How does EM radiation depend on the reference frame? In special relativity, magnetism is electrostatics in a different reference frame. This is how we explain the magnetic field being produced by moving charges (aka currents). Charges that move produce electromagnetic waves, due to similar effects (the speed of light, propagation of effects etc.).
So, if we have a static charge in a reference frame does it radiate electromagnetic waves in another reference frame that is in relative motion to it?
In other words: is it possible, to place a static electric charge (producing only an electrostatic field) for example on the moon, with no EM radiation being detectable if one is next to it, but being detectable at a long distance by an object that is moving relative to it?
 A: If I understand correctly you are asking how observer dependent is electromagnetic radiation. 
The first thing is that non uniformly accelerated charges are described in a inertial frame by Larmor's formula and Abrahm-Lorentz force which take into account the radiated field and the recoil on the particle.
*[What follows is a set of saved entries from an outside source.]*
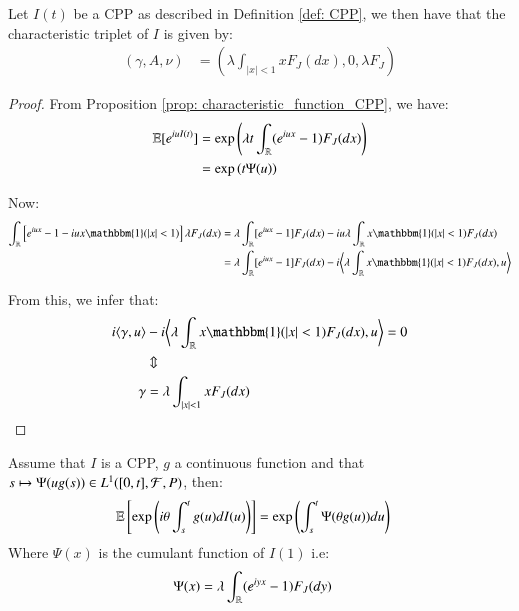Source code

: \newpage 

\begin{proposition}
Let $I(t)$ be a CPP as described in Definition \ref{def: CPP}, we then have that the characteristic triplet of $I$ is given by:
\begin{align*}
(\gamma, A, \nu) &= 
\left(
\lambda \int_{|x|<1}xF_{J}(dx), 0, \lambda F_{J}
\right)
\end{align*}
\end{proposition}

\begin{proof}

From Proposition \ref{prop: characteristic_function_CPP}, we have: 
\begin{align*}
\mathbb{E}[e^{iuI(t)}] &= \exp\left(
\lambda t \int_{\mathbb{R}}(e^{iux}-1)F_{J}(dx)
\right) \\ 
&= 
\exp\left(t\Psi(u)\right)
\end{align*}

Now: 
\begin{align*}
\int_{\R}\left[
e^{iux}-1-iux\mathbbm{1}(|x|<1)
\right]\lambda F_{J}(dx) 
&= 
\lambda \int_{\R}[e^{iux}-1]F_{J}(dx) - iu\lambda\int_{\R}x\mathbbm{1}(|x|<1)F_{J}(dx) \\ 
&= 
\lambda \int_{\R}[e^{iux}-1]F_{J}(dx) - i \bigg{\langle} \lambda\int_{\R}x\mathbbm{1}(|x|<1)F_{J}(dx), u \bigg{\rangle}
\end{align*}

From this, we infer that: 
\begin{align*}
i\langle \gamma, u \rangle &- i\bigg{\langle} \lambda \int_{\R}x\mathbbm{1}(|x|<1)F_{J}(dx), u \bigg{\rangle}
= 0 \\ 
&\Updownarrow \\ 
\gamma &= \lambda \int_{|x|<1}xF_{J}(dx)
\end{align*}

\end{proof}

\begin{proposition}
\label{prop: Integral_g(s)dI(s)}
Assume that $I$ is a CPP, $g$ a continuous function and that 
$s\mapsto \Psi(ug(s)) \in L^{1}([0,t], \mathcal{F}, P)$, then: 
\begin{align*}
\mathbb{E}\left[
\exp\left(
i\theta\int_{s}^{t}g(u)dI(u)
\right)
\right] 
&= 
\exp\left(
\int_{s}^{t}\Psi(\theta g(u))du
\right)
\end{align*}
Where $\Psi(x)$ is the cumulant function of $I(1)$ i.e: 
\begin{align*}
\Psi(x) &= 
\lambda \int_{\mathbb{R}}(e^{iyx}-1)F_{J}(dy)
\end{align*}
\end{proposition}

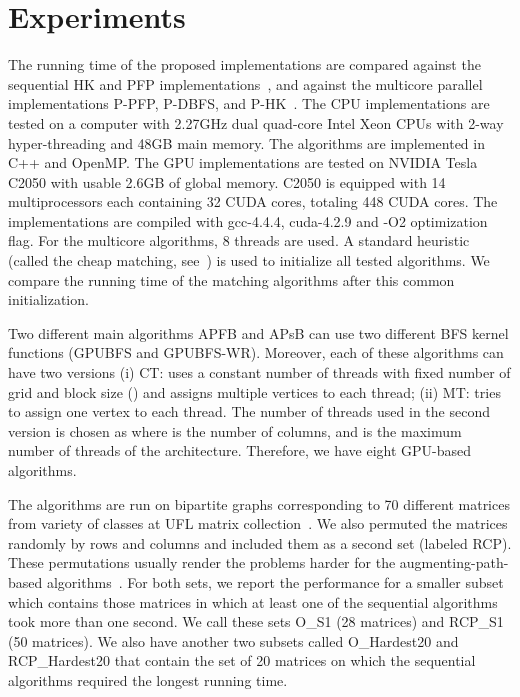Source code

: \documentclass[11pt,a4paper]{article}
\newcommand{\GPUone}{GPUBFS\xspace}
\newcommand{\GPUtwo}{GPUBFS-WR\xspace}
\newcommand{\mcpf}{P-PFP\xspace}
\newcommand{\mchk}{P-HK\xspace}
\newcommand{\mcbfs}{P-DBFS\xspace}
\newcommand{\APSBFS}{APsB\xspace}
\newcommand{\APFBFS}{APFB\xspace}
\begin{document}
\section{Experiments}\label{sec:exp}
\vspace*{-1ex}
The running time of the proposed implementations are compared against the 
sequential HK and PFP implementations~\cite{duff2011design}, and
against the multicore parallel implementations 
\mcpf, \mcbfs, and \mchk~\cite{ahrbka:12}. The 
CPU implementations are tested on a computer with 2.27GHz dual quad-core Intel Xeon CPUs with 
2-way hyper-threading and 48GB main memory. The algorithms are implemented in 
C++ and OpenMP. The GPU implementations are tested
on NVIDIA Tesla C2050 with usable 2.6GB of global memory. 
C2050 is equipped with 14 multiprocessors each containing 32 CUDA cores, 
totaling 448 CUDA cores. The implementations are compiled with gcc-4.4.4, cuda-4.2.9 and -O2 optimization flag. For the multicore algorithms, 
8 threads are used.  
A standard heuristic (called the cheap matching, see~\cite{duff2011design}) is used to initialize all tested algorithms.
We compare the running
time of the matching algorithms after this common initialization.

Two different main algorithms \APFBFS and \APSBFS can use two different BFS kernel functions (\GPUone{} and \GPUtwo{}).
Moreover, each of these algorithms can have two 
versions (i) CT: uses a constant number of threads with fixed number of grid and block size
() and assigns multiple vertices to each thread; (ii) MT: tries to assign one vertex to each thread. The number
of threads used in the second version is chosen as 
where  is the number of columns, and  is the 
maximum number of threads of the architecture. 
Therefore, we have eight GPU-based algorithms.

The algorithms are run on bipartite graphs corresponding to 70 different matrices 
from variety of classes 
at UFL matrix collection~\cite{dahu:11}. 
We also permuted the matrices randomly by rows and columns and included them as a second set (labeled RCP). These permutations usually render the problems
harder for the augmenting-path-based algorithms~\cite{duff2011design}. 
For both sets, we report the performance for a smaller subset which contains those matrices in which 
at least one of the sequential algorithms took more than one second.
We call these sets O\_S1 (28 matrices) and RCP\_S1 (50 matrices). We also have another two subsets called O\_Hardest20 and
RCP\_Hardest20 that contain the set of 20 matrices on which the sequential algorithms required the longest running time.
\end{document}

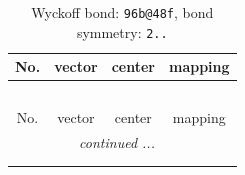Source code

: \documentclass[fleqn,8pt]{jsarticle}
\begin{document}
\renewcommand{\arraystretch}{1.2}
\begin{longtable}{cccc}
\caption{Wyckoff bond: {\tt 96b@48f}, bond symmetry: {\tt 2..}}
 \\
 \hline \hline
No. & vector & center & mapping \\ \hline \endfirsthead

\multicolumn{3}{l}{\tablename\ \thetable{}} \\
 \hline \hline
No. & vector & center & mapping \\ \hline \endhead

 \hline \hline
\multicolumn{3}{r}{\footnotesize\it continued ...} \\ \endfoot

 \hline \hline
\multicolumn{3}{r}{} \\ \endlastfoot


\end{longtable}
\end{document}
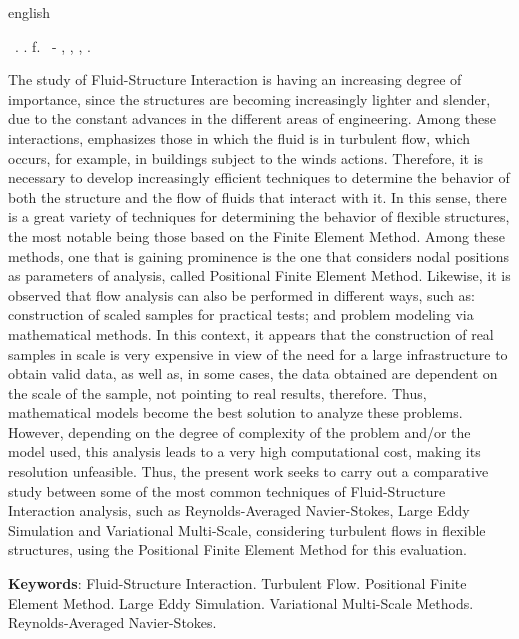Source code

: \begin{resumo}[Abstract]
    \begin{otherlanguage*}{english}
        \begin{flushleft}
            \setlength{\absparsep}{0pt} %
            \SingleSpacing
            \Autorabr\ \textbf{\Title}.	\the\year. \pageref{LastPage}f.
            \Typeofwork\ - \Unidademin, \Universidade, \Local, \the\year.
        \end{flushleft}
        \OnehalfSpacing

        The study of Fluid-Structure Interaction is having an increasing degree of importance, since the structures are becoming increasingly lighter and slender, due to the constant advances in the different areas of engineering. Among these interactions, emphasizes those in which the fluid is in turbulent flow, which occurs, for example, in buildings subject to the winds actions. Therefore, it is necessary to develop increasingly efficient techniques to determine the behavior of both the structure and the flow of fluids that interact with it. In this sense, there is a great variety of techniques for determining the behavior of flexible structures, the most notable being those based on the Finite Element Method. Among these methods, one that is gaining prominence is the one that considers nodal positions as parameters of analysis, called Positional Finite Element Method. Likewise, it is observed that flow analysis can also be performed in different ways, such as: construction of scaled samples for practical tests; and problem modeling via mathematical methods. In this context, it appears that the construction of real samples in scale is very expensive in view of the need for a large infrastructure to obtain valid data, as well as, in some cases, the data obtained are dependent on the scale of the sample, not pointing to real results, therefore. Thus, mathematical models become the best solution to analyze these problems. However, depending on the degree of complexity of the problem and/or the model used, this analysis leads to a very high computational cost, making its resolution unfeasible. Thus, the present work seeks to carry out a comparative study between some of the most common techniques of Fluid-Structure Interaction analysis, such as Reynolds-Averaged Navier-Stokes, Large Eddy Simulation and Variational Multi-Scale, considering turbulent flows in flexible structures, using the Positional Finite Element Method for this evaluation.

        \textbf{Keywords}: Fluid-Structure Interaction. Turbulent Flow. Positional Finite Element Method. Large Eddy Simulation. Variational Multi-Scale Methods. Reynolds-Averaged Navier-Stokes.
    \end{otherlanguage*}
\end{resumo}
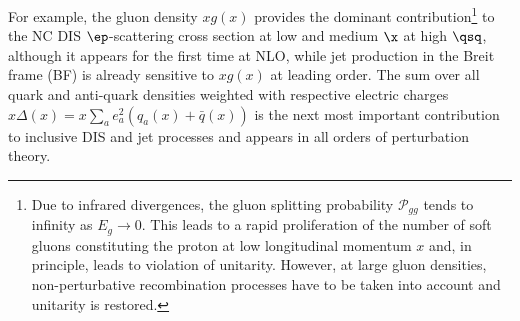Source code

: For example, the gluon density $xg\left(x\right)$ provides the dominant contribution\footnote{Due to infrared divergences, the gluon splitting probability $\mathcal{P}_{gg}$ tends to infinity as $E_g \rightarrow 0$. This leads to a rapid proliferation of the number of soft gluons constituting the proton at low longitudinal momentum $x$ and, in principle, leads to violation of unitarity. However, at large gluon densities, non-perturbative recombination processes have to be taken into account and unitarity is restored.} to the NC DIS $\ep$-scattering cross section at low and medium $\x$ at high $\qsq$, although it appears for the first time at NLO, while jet production in the Breit frame (BF) is already sensitive to $xg\left(x\right)$ at leading order. The sum over all quark and anti-quark densities weighted with respective electric charges $x\Delta\left(x\right)=x\sum_{a}{e_a^2\left(q_a\left(x\right)+\bar{q}\left(x\right)\right)}$ is the next most important contribution to inclusive DIS and jet processes and appears in all orders of perturbation theory.
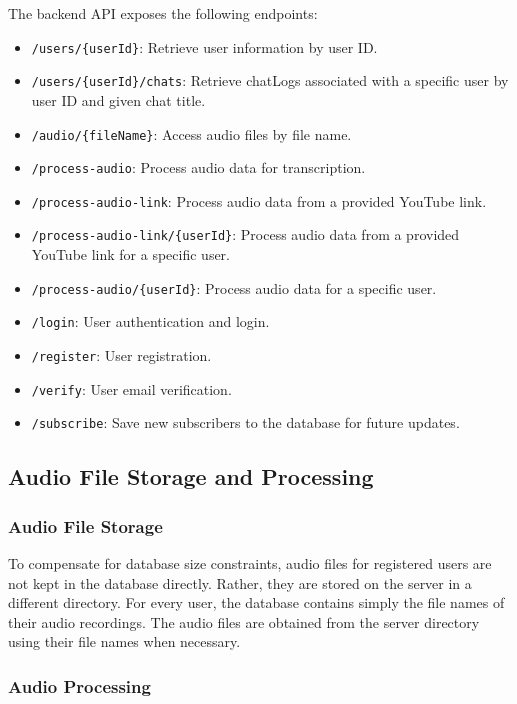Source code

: \documentclass[conference]{IEEEtran}
\begin{document}
The backend API exposes the following endpoints:

\begin{itemize}
    \item \texttt{/users/\{userId\}}: Retrieve user information by user ID.
    \item \texttt{/users/\{userId\}/chats}: Retrieve chatLogs associated with a specific user by user ID and given chat title.
    \item \texttt{/audio/\{fileName\}}: Access audio files by file name.
    \item \texttt{/process-audio}: Process audio data for transcription.
    \item \texttt{/process-audio-link}: Process audio data from a provided YouTube link.
    \item \texttt{/process-audio-link/\{userId\}}: Process audio data from a provided YouTube link for a specific user.
    \item \texttt{/process-audio/\{userId\}}: Process audio data for a specific user.
    \item \texttt{/login}: User authentication and login.
    \item \texttt{/register}: User registration.
    \item \texttt{/verify}: User email verification.
    \item \texttt{/subscribe}: Save new subscribers to the database for future updates.
\end{itemize}


\subsection{Audio File Storage and Processing}

\subsubsection{Audio File Storage}

To compensate for database size constraints, audio files for registered users are not kept in the database directly. Rather, they are stored on the server in a different directory. For every user, the database contains simply the file names of their audio recordings. The audio files are obtained from the server directory using their file names when necessary.

\subsubsection{Audio Processing}
\end{document}
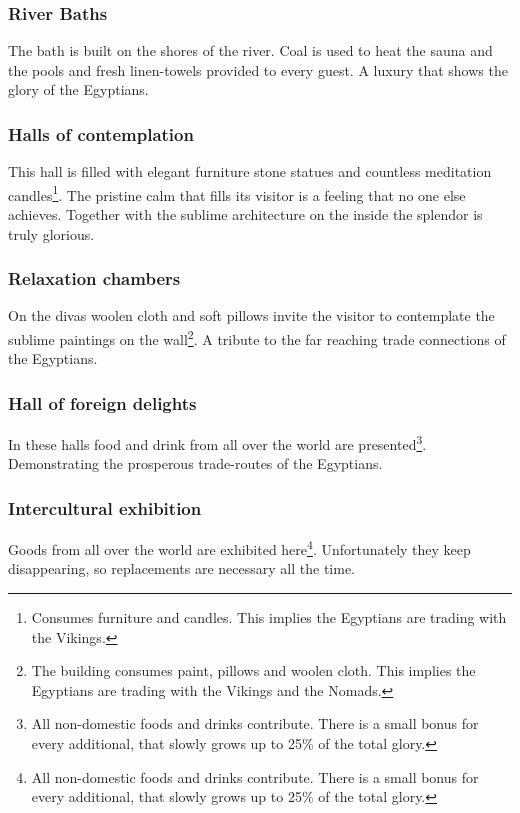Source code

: \documentclass[a4paper]{article}
\begin{document}
		\subsubsection{River Baths}
			The bath is built on the shores of the river.
			Coal is used to heat the sauna and the pools and fresh linen-towels
			provided to every guest.
			A luxury that shows the glory of the \gls{Egyptians}.

		\subsubsection{Halls of contemplation}
			This hall is filled with elegant furniture stone statues and countless meditation
			candles\footnote{
				Consumes furniture and candles.
				This implies the \gls{Egyptians} are trading with the \gls{Vikings}.
			}.
			The pristine calm that fills its visitor is a feeling that no one else achieves.
			Together with the sublime architecture on the inside the splendor is truly glorious.

		\subsubsection{Relaxation chambers}
			On the divas woolen cloth and soft pillows invite the visitor to contemplate
			the sublime paintings on the wall\footnote{
				The building consumes paint, pillows and woolen cloth.
				This implies the \gls{Egyptians} are trading with the \gls{Vikings}
				and the \gls{Nomads}.
			}.
			A tribute to the far reaching trade connections of the \gls{Egyptians}.

		\subsubsection{Hall of foreign delights}
			In these halls food and drink from all over the world are presented\footnote{
				All non-domestic foods and drinks contribute.
				There is a small bonus for every additional,
				that slowly grows up to 25\% of the total glory.
			}.
			Demonstrating the prosperous trade-routes of the \gls{Egyptians}.

		\subsubsection{Intercultural exhibition}
			Goods from all over the world are exhibited here\footnote{
				All non-domestic foods and drinks contribute.
				There is a small bonus for every additional,
				that slowly grows up to 25\% of the total glory.
			}.
			Unfortunately they keep disappearing, so replacements are necessary
			all the time.
\end{document}
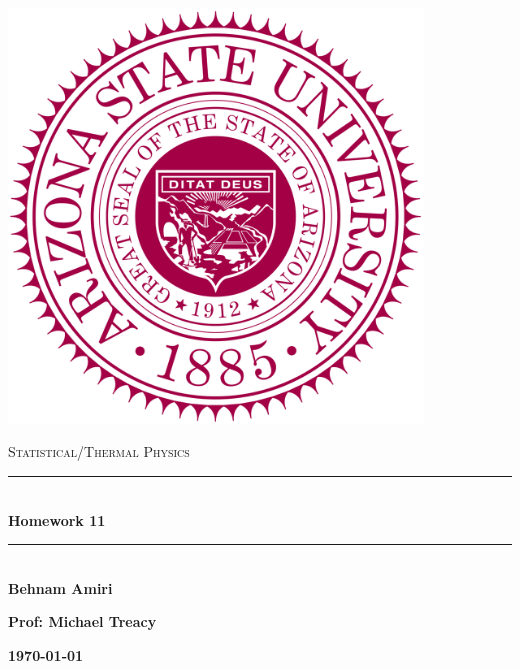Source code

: \documentclass[fleqn]{article}
\begin{document}
  \begin{titlepage}

    \newcommand{\HRule}{\rule{\linewidth}{0.5mm}}

    \center

    \begin{center}
      \includegraphics[height=11cm, width=11cm]{asu.png}
    \end{center}

    \vline

    \textsc{\LARGE Statistical/Thermal Physics}\\[1.5cm]

    \HRule \\[0.5cm]
    { \huge \bfseries Homework 11}\\[0.4cm] 
    \HRule \\[1.0cm]

    \textbf{Behnam Amiri}

    \bigbreak

    \textbf{Prof: Michael Treacy}

    \bigbreak

    \textbf{{\large \today}\\[2cm]}

    \vfill

  \end{titlepage}
\end{document}

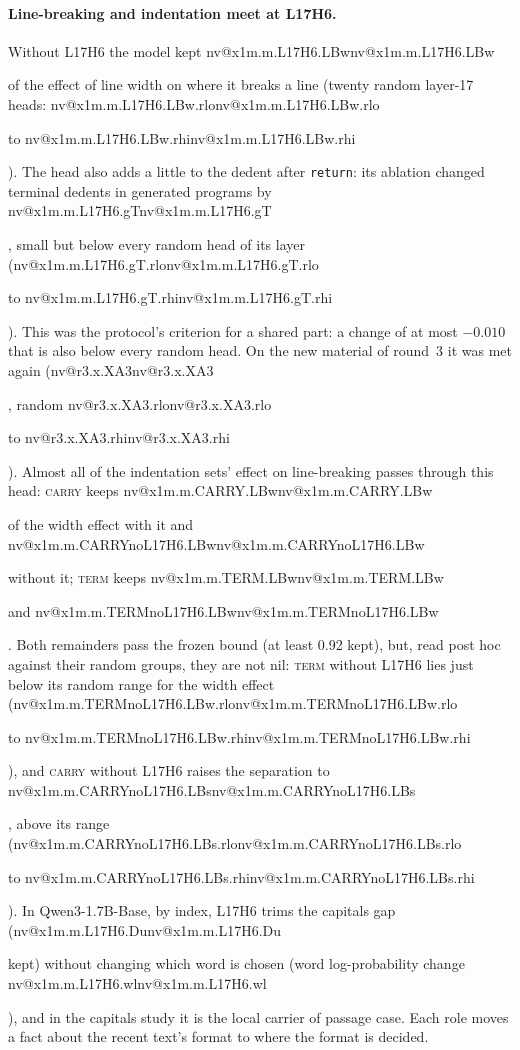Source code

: \documentclass[11pt]{article}
\makeatletter
\newcommand{\nv}[1]{\ifcsname nv@#1\endcsname\csname nv@#1\endcsname\else\PackageError{numbers}{Unknown number key #1}{}\fi}
\newcommand{\hd}[2]{L#1H#2}
\newcommand{\code}[1]{\texttt{#1}}
\newcommand{\term}{\textsc{term}}
\newcommand{\carry}{\textsc{carry}}
\newcommand{\qbig}{Qwen3-1.7B-Base}
\newcommand{\xm}[2]{\nv{x1m.m.#1.#2}}
\newcommand{\xr}[2]{\nv{x1m.m.#1.#2.rlo} to \nv{x1m.m.#1.#2.rhi}}
\makeatother
\begin{document}
\begin{table}[t]
\centering\small
\caption{Shared parts: each named group ablated at the decision positions of every task, held out. Line-breaking: width effect and break/non-break separation kept. Indentation: change in mean log-probability of the right indent at unmarked dedents in natural code and terminal dedents in generated programs. Ordinals: teen effect and last-digit pull kept at four digits. Capitals (\qbig{}, heads by index): $D_{\text{up}}$ and $D_{\text{low}}$ kept, the upper- and lower-case log-probability gaps. COUNT, WRITE and READ are the line-breaking counters, newline writers and readers (members in the text); ``--'': not run. Post hoc marks compare each value with the range of its twenty random groups, given in \cref{app:x1}: $\dagger$ below the range (more harm than any random group), $\ddagger$ above it.}
\label{tab:x1}
\setlength{\tabcolsep}{4pt}

\end{table}

\paragraph{Line-breaking and indentation meet at \hd{17}{6}.} Without \hd{17}{6} the model kept \xm{L17H6}{LBw} of the effect of line width on where it breaks a line (twenty random layer-17 heads: \xr{L17H6}{LBw}). The head also adds a little to the dedent after \code{return}: its ablation changed terminal dedents in generated programs by \xm{L17H6}{gT}, small but below every random head of its layer (\xr{L17H6}{gT}). This was the protocol's criterion for a shared part: a change of at most $-0.010$ that is also below every random head. On the new material of round~3 it was met again (\nv{r3.x.XA3}, random \nv{r3.x.XA3.rlo} to \nv{r3.x.XA3.rhi}). Almost all of the indentation sets' effect on line-breaking passes through this head: \carry{} keeps \xm{CARRY}{LBw} of the width effect with it and \xm{CARRYnoL17H6}{LBw} without it; \term{} keeps \xm{TERM}{LBw} and \xm{TERMnoL17H6}{LBw}. Both remainders pass the frozen bound (at least 0.92 kept), but, read post hoc against their random groups, they are not nil: \term{} without \hd{17}{6} lies just below its random range for the width effect (\xr{TERMnoL17H6}{LBw}), and \carry{} without \hd{17}{6} raises the separation to \xm{CARRYnoL17H6}{LBs}, above its range (\xr{CARRYnoL17H6}{LBs}). In \qbig{}, by index, \hd{17}{6} trims the capitals gap (\xm{L17H6}{Du} kept) without changing which word is chosen (word log-probability change \xm{L17H6}{wl}), and in the capitals study it is the local carrier of passage case. Each role moves a fact about the recent text's format to where the format is decided.
\end{document}
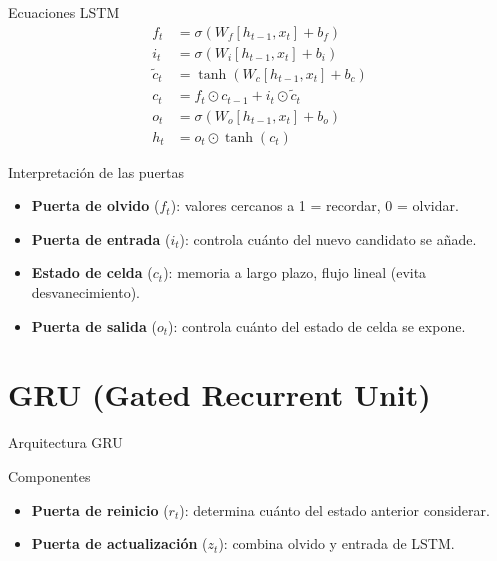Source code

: \documentclass[aspectratio=169, 10pt, xcolor=table]{beamer}
\begin{document}
\begin{frame}{Ecuaciones LSTM}
    \begin{align*}
        f_t &= \sigma(W_f [h_{t-1}, x_t] + b_f) \\
        i_t &= \sigma(W_i [h_{t-1}, x_t] + b_i) \\
        \tilde{c}_t &= \tanh(W_c [h_{t-1}, x_t] + b_c) \\
        c_t &= f_t \odot c_{t-1} + i_t \odot \tilde{c}_t \\
        o_t &= \sigma(W_o [h_{t-1}, x_t] + b_o) \\
        h_t &= o_t \odot \tanh(c_t)
    \end{align*}
\end{frame}

\begin{frame}{Interpretación de las puertas}
    \begin{itemize}
        \item \textbf{Puerta de olvido} ($f_t$): valores cercanos a 1 = recordar, 0 = olvidar.
        \item \textbf{Puerta de entrada} ($i_t$): controla cuánto del nuevo candidato se añade.
        \item \textbf{Estado de celda} ($c_t$): memoria a largo plazo, flujo lineal (evita desvanecimiento).
        \item \textbf{Puerta de salida} ($o_t$): controla cuánto del estado de celda se expone.
    \end{itemize}
\end{frame}

\section{GRU (Gated Recurrent Unit)}

\begin{frame}{Arquitectura GRU}
    \begin{block}{Componentes}
        \begin{itemize}
            \item \textbf{Puerta de reinicio} ($r_t$): determina cuánto del estado anterior considerar.
            \item \textbf{Puerta de actualización} ($z_t$): combina olvido y entrada de LSTM.
        \end{itemize}
    \end{block}
\end{frame}
\end{document}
Now in special relativity and Newtonian mechanics acceleration is an observer independent concept. For example in special relativity acceleration is meant with respect the non dynamic flat spacetime (Minkowski spacetime). In Newtonian mechanics with respect the Newtonian space and time. This last framework is the context where the above description of an accelerating particle applies.  
So if those theories were how the world is described completely the radiation  only depends on the absolute acceleration of the charge which is  independent of the observers.
However, in the real world we know that at least GR and QFT must be consider for a more complete description. Does the picture change when this theories are take into account? 
If we add QFT and allow the background to be curved but still static.  The answer is yes and is given  by the Unruh effect. Observers detect thermal baths depending on their state of motion.
If we add GR but remain with a classical description of Electromagnetism then there is not a definite answer. The problem arises because of several reasons. First we don't know how to solve Einstein's equation with point particle sources. The second is that in GR there is the assumption of the complete physical equivalence of the gravitational field and a corresponding acceleration of the reference system. If the answer to the uniform acceleration is yes, then static charges in a uniform gravitational field must radiate or the equivalence principle is wrong.
Moreover,as pointed in this answer the description of a uniformly accelerated charge particle is not settled even at the level of classical Electromagnetism in Minkowswki spacetime. The difficulty is in knowing how to correctly account for the influence of a charged particle on itself.